*** Begin section ***

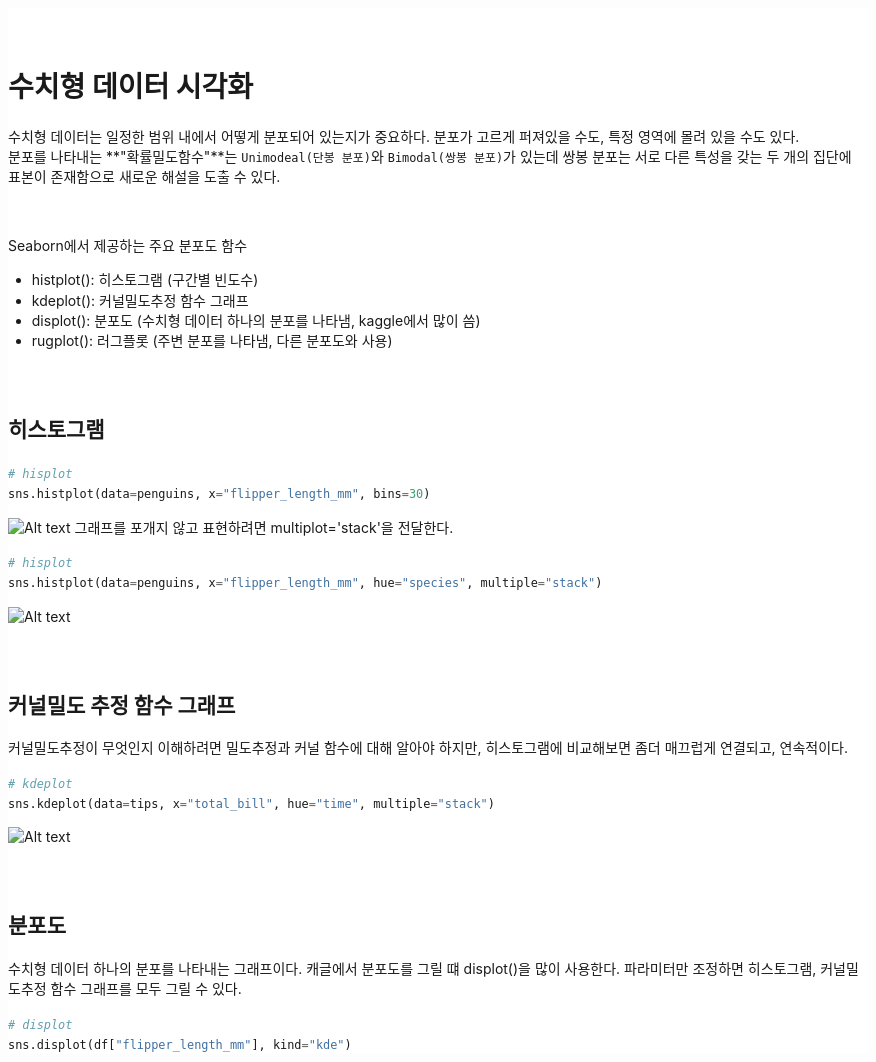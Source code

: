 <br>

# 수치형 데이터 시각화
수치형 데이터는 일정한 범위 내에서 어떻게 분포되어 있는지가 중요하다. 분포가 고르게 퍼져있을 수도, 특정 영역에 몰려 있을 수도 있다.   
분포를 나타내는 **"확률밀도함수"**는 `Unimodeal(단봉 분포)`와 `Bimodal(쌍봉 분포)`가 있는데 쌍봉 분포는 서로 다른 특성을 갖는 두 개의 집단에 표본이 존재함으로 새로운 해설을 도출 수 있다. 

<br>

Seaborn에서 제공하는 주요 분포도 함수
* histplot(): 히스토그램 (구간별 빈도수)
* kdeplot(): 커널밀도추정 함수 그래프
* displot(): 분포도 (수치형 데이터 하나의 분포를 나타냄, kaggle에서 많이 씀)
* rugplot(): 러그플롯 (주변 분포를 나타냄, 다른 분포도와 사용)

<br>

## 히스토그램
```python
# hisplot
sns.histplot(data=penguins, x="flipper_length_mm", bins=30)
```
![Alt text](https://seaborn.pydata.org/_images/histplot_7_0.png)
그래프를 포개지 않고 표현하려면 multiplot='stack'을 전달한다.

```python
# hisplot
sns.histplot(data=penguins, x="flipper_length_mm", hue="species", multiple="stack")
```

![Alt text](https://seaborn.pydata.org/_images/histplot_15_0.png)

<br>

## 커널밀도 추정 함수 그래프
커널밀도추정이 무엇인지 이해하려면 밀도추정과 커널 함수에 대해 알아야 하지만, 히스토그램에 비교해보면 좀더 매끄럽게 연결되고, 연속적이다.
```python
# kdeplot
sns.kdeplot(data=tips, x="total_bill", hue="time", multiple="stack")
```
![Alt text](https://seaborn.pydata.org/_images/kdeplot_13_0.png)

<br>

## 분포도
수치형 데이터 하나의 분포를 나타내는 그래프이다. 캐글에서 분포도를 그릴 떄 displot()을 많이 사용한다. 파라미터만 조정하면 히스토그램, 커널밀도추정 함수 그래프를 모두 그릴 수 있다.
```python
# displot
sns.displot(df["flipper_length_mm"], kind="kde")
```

*** End section ***
*** Begin section ***

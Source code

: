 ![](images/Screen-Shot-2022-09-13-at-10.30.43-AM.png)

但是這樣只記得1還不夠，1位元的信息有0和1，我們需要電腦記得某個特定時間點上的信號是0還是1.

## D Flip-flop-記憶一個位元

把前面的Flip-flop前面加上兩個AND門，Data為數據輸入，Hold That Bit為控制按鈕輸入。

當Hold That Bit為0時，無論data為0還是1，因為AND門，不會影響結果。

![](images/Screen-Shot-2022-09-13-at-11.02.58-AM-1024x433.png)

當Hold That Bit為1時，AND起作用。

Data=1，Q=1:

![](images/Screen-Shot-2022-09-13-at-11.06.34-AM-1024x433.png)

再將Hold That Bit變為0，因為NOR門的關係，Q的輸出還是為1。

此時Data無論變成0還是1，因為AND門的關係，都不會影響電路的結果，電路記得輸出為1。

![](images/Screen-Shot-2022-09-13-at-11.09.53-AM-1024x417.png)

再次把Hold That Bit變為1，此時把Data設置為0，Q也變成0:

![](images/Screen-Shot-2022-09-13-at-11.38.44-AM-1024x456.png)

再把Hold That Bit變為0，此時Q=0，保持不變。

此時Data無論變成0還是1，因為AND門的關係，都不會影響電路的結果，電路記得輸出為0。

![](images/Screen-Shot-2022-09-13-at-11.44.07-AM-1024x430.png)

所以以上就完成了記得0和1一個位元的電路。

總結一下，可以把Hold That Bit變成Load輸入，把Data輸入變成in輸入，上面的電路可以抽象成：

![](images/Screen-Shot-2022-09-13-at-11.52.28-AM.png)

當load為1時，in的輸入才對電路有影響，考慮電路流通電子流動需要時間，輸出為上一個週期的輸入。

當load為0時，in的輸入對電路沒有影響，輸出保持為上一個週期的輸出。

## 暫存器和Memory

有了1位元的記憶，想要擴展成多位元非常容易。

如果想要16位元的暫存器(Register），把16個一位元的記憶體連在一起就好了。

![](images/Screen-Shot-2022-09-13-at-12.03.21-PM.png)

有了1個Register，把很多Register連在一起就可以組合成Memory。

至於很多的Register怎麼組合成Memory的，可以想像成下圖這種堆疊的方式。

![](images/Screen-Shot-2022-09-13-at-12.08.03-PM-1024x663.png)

*** End section ***

◆ TASK REQUIREMENTS ◆
Each line of the records with the word "그래프를" in it is to be copied.

◆ COMPLETED EXERCISE ◆
그래프를 포개지 않고 표현하려면 multiplot='stack'을 전달한다.
수치형 데이터 하나의 분포를 나타내는 그래프이다. 캐글에서 분포도를 그릴 떄 displot()을 많이 사용한다. 파라미터만 조정하면 히스토그램, 커널밀도추정 함수 그래프를 모두 그릴 수 있다.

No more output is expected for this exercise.